--- RECORDS SUPPLIED ---

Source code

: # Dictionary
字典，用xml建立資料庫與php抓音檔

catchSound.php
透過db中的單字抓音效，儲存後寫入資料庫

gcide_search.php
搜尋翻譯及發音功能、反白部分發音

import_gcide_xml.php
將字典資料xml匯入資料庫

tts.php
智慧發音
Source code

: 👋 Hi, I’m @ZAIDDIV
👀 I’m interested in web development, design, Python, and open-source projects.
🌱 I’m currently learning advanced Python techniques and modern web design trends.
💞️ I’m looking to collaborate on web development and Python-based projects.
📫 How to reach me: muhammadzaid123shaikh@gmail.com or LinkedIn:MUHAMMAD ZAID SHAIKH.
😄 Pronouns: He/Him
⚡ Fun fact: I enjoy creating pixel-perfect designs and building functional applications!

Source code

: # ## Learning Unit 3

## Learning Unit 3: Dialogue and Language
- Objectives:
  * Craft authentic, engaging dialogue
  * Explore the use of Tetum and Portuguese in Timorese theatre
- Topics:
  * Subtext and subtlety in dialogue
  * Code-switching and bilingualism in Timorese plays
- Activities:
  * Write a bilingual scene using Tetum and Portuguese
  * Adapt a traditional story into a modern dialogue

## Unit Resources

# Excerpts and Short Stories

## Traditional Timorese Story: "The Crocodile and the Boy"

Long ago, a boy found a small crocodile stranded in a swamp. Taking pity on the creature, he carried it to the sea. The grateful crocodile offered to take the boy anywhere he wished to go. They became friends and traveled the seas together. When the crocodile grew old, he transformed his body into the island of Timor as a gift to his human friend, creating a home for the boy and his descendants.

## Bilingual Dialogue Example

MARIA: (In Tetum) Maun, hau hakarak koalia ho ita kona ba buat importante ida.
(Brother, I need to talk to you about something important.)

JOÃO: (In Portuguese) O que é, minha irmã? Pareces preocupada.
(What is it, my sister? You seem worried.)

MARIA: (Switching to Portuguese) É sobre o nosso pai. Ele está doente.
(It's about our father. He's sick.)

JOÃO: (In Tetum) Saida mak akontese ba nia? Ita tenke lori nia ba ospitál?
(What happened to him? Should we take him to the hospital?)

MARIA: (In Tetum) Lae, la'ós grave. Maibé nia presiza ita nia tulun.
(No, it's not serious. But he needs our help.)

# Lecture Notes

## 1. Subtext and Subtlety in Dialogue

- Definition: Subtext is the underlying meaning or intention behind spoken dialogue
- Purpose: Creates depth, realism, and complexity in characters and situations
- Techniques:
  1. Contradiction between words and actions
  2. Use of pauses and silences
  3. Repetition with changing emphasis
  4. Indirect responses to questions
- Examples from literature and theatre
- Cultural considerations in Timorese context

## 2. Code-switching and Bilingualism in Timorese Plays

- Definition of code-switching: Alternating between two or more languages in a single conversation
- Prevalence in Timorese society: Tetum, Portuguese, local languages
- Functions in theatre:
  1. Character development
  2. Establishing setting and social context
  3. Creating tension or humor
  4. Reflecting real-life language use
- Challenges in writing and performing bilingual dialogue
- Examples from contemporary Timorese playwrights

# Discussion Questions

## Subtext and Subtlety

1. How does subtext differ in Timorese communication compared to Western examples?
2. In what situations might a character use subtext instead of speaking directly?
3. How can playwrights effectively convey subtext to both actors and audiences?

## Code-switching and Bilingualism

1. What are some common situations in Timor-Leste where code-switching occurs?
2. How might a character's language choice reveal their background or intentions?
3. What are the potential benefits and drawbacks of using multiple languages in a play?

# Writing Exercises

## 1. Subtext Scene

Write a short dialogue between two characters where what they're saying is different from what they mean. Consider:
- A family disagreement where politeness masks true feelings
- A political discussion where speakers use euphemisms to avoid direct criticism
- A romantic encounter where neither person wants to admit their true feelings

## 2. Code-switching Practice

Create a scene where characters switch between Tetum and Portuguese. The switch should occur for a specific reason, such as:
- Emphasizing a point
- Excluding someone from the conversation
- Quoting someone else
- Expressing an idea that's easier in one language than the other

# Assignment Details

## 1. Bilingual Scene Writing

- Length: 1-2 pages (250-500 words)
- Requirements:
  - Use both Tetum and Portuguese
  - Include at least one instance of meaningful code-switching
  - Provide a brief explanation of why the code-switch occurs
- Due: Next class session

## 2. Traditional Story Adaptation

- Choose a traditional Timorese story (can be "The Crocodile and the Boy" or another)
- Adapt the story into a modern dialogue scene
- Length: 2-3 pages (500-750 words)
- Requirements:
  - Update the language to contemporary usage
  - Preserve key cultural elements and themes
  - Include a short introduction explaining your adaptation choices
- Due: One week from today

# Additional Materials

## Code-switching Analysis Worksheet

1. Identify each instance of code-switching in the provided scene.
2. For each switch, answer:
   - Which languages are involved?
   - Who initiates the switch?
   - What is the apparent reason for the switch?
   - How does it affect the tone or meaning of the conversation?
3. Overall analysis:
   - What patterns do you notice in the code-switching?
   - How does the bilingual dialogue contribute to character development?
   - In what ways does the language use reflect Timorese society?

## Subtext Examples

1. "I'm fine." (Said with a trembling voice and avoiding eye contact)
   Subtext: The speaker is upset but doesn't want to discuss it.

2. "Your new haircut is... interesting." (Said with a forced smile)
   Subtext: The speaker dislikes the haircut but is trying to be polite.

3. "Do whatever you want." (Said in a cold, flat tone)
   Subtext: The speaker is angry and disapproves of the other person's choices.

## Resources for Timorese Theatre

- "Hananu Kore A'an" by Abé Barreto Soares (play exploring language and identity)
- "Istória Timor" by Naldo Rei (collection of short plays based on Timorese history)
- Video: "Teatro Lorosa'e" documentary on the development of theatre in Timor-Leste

--- YOUR INSTRUCTIONS ---
When you answer, set down the entries above precisely as they read.

--- TASK ANSWER ---
Source code

: # Dictionary
字典，用xml建立資料庫與php抓音檔

catchSound.php
透過db中的單字抓音效，儲存後寫入資料庫

gcide_search.php
搜尋翻譯及發音功能、反白部分發音

import_gcide_xml.php
將字典資料xml匯入資料庫

tts.php
智慧發音
Source code

: 👋 Hi, I’m @ZAIDDIV
👀 I’m interested in web development, design, Python, and open-source projects.
🌱 I’m currently learning advanced Python techniques and modern web design trends.
💞️ I’m looking to collaborate on web development and Python-based projects.
📫 How to reach me: muhammadzaid123shaikh@gmail.com or LinkedIn:MUHAMMAD ZAID SHAIKH.
😄 Pronouns: He/Him
⚡ Fun fact: I enjoy creating pixel-perfect designs and building functional applications!

Source code

: # ## Learning Unit 3

## Learning Unit 3: Dialogue and Language
- Objectives:
  * Craft authentic, engaging dialogue
  * Explore the use of Tetum and Portuguese in Timorese theatre
- Topics:
  * Subtext and subtlety in dialogue
  * Code-switching and bilingualism in Timorese plays
- Activities:
  * Write a bilingual scene using Tetum and Portuguese
  * Adapt a traditional story into a modern dialogue

## Unit Resources

# Excerpts and Short Stories

## Traditional Timorese Story: "The Crocodile and the Boy"

Long ago, a boy found a small crocodile stranded in a swamp. Taking pity on the creature, he carried it to the sea. The grateful crocodile offered to take the boy anywhere he wished to go. They became friends and traveled the seas together. When the crocodile grew old, he transformed his body into the island of Timor as a gift to his human friend, creating a home for the boy and his descendants.

## Bilingual Dialogue Example

MARIA: (In Tetum) Maun, hau hakarak koalia ho ita kona ba buat importante ida.
(Brother, I need to talk to you about something important.)

JOÃO: (In Portuguese) O que é, minha irmã? Pareces preocupada.
(What is it, my sister? You seem worried.)

MARIA: (Switching to Portuguese) É sobre o nosso pai. Ele está doente.
(It's about our father. He's sick.)

JOÃO: (In Tetum) Saida mak akontese ba nia? Ita tenke lori nia ba ospitál?
(What happened to him? Should we take him to the hospital?)

MARIA: (In Tetum) Lae, la'ós grave. Maibé nia presiza ita nia tulun.
(No, it's not serious. But he needs our help.)

# Lecture Notes

## 1. Subtext and Subtlety in Dialogue

- Definition: Subtext is the underlying meaning or intention behind spoken dialogue
- Purpose: Creates depth, realism, and complexity in characters and situations
- Techniques:
  1. Contradiction between words and actions
  2. Use of pauses and silences
  3. Repetition with changing emphasis
  4. Indirect responses to questions
- Examples from literature and theatre
- Cultural considerations in Timorese context

## 2. Code-switching and Bilingualism in Timorese Plays

- Definition of code-switching: Alternating between two or more languages in a single conversation
- Prevalence in Timorese society: Tetum, Portuguese, local languages
- Functions in theatre:
  1. Character development
  2. Establishing setting and social context
  3. Creating tension or humor
  4. Reflecting real-life language use
- Challenges in writing and performing bilingual dialogue
- Examples from contemporary Timorese playwrights

# Discussion Questions

## Subtext and Subtlety

1. How does subtext differ in Timorese communication compared to Western examples?
2. In what situations might a character use subtext instead of speaking directly?
3. How can playwrights effectively convey subtext to both actors and audiences?

## Code-switching and Bilingualism

1. What are some common situations in Timor-Leste where code-switching occurs?
2. How might a character's language choice reveal their background or intentions?
3. What are the potential benefits and drawbacks of using multiple languages in a play?

# Writing Exercises

## 1. Subtext Scene

Write a short dialogue between two characters where what they're saying is different from what they mean. Consider:
- A family disagreement where politeness masks true feelings
- A political discussion where speakers use euphemisms to avoid direct criticism
- A romantic encounter where neither person wants to admit their true feelings

## 2. Code-switching Practice

Create a scene where characters switch between Tetum and Portuguese. The switch should occur for a specific reason, such as:
- Emphasizing a point
- Excluding someone from the conversation
- Quoting someone else
- Expressing an idea that's easier in one language than the other

# Assignment Details

## 1. Bilingual Scene Writing

- Length: 1-2 pages (250-500 words)
- Requirements:
  - Use both Tetum and Portuguese
  - Include at least one instance of meaningful code-switching
  - Provide a brief explanation of why the code-switch occurs
- Due: Next class session

## 2. Traditional Story Adaptation

- Choose a traditional Timorese story (can be "The Crocodile and the Boy" or another)
- Adapt the story into a modern dialogue scene
- Length: 2-3 pages (500-750 words)
- Requirements:
  - Update the language to contemporary usage
  - Preserve key cultural elements and themes
  - Include a short introduction explaining your adaptation choices
- Due: One week from today

# Additional Materials

## Code-switching Analysis Worksheet

1. Identify each instance of code-switching in the provided scene.
2. For each switch, answer:
   - Which languages are involved?
   - Who initiates the switch?
   - What is the apparent reason for the switch?
   - How does it affect the tone or meaning of the conversation?
3. Overall analysis:
   - What patterns do you notice in the code-switching?
   - How does the bilingual dialogue contribute to character development?
   - In what ways does the language use reflect Timorese society?

## Subtext Examples

1. "I'm fine." (Said with a trembling voice and avoiding eye contact)
   Subtext: The speaker is upset but doesn't want to discuss it.

2. "Your new haircut is... interesting." (Said with a forced smile)
   Subtext: The speaker dislikes the haircut but is trying to be polite.

3. "Do whatever you want." (Said in a cold, flat tone)
   Subtext: The speaker is angry and disapproves of the other person's choices.

## Resources for Timorese Theatre

- "Hananu Kore A'an" by Abé Barreto Soares (play exploring language and identity)
- "Istória Timor" by Naldo Rei (collection of short plays based on Timorese history)
- Video: "Teatro Lorosa'e" documentary on the development of theatre in Timor-Leste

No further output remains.